Jaa


Open XML SDK 2.0 Architecture

In my first post on the Open XML SDK, I talked about the overall design of the SDK with respect to goals and scenarios. Today, I am going to talk about the architecture of the SDK in terms of its different components.

The SDK Architecture

The Open XML SDK is designed and implemented in a layered approach, starting from a base layer moving towards higher level functionality, such as validation. The following diagram illustrates an overview of the Open XML SDK components.

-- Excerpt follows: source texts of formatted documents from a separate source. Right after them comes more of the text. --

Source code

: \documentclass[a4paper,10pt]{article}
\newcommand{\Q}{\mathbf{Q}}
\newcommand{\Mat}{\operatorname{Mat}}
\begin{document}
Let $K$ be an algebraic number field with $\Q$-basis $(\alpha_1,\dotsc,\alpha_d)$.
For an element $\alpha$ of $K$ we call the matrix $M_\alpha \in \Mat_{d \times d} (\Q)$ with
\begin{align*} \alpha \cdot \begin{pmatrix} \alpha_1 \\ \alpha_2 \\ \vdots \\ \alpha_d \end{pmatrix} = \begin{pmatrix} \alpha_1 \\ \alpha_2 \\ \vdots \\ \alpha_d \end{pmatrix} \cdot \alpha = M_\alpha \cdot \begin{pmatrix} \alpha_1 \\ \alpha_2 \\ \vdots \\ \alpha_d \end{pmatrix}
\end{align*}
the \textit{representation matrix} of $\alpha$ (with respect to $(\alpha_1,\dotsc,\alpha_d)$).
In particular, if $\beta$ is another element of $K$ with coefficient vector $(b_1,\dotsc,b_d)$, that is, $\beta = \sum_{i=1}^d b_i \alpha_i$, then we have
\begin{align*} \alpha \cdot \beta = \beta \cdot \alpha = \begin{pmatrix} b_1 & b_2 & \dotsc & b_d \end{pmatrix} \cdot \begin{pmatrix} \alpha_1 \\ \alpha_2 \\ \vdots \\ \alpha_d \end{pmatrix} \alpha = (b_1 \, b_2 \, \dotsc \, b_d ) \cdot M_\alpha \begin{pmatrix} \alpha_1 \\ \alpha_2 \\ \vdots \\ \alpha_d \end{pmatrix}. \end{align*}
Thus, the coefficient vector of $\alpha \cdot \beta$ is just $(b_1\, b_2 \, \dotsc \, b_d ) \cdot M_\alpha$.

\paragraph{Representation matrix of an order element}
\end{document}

The System Support layer contains the fundamental components that the SDK is built upon. The Open XML File Format Base Level layer is the core foundation of the SDK. This layer provides you functionality to create Open XML packages, add or remove parts, and read/add/remove/manipulate xml elements and attributes. The Open XML File Format Higher Level layer is the last layer in our architecture. This layer provides functionality to make it easier for you to code against Open XML formats. For example, one idea is to have this layer contain schema and semantic level validation to help assist you in generating proper and valid Open XML files. These layers and components are described in more detail below.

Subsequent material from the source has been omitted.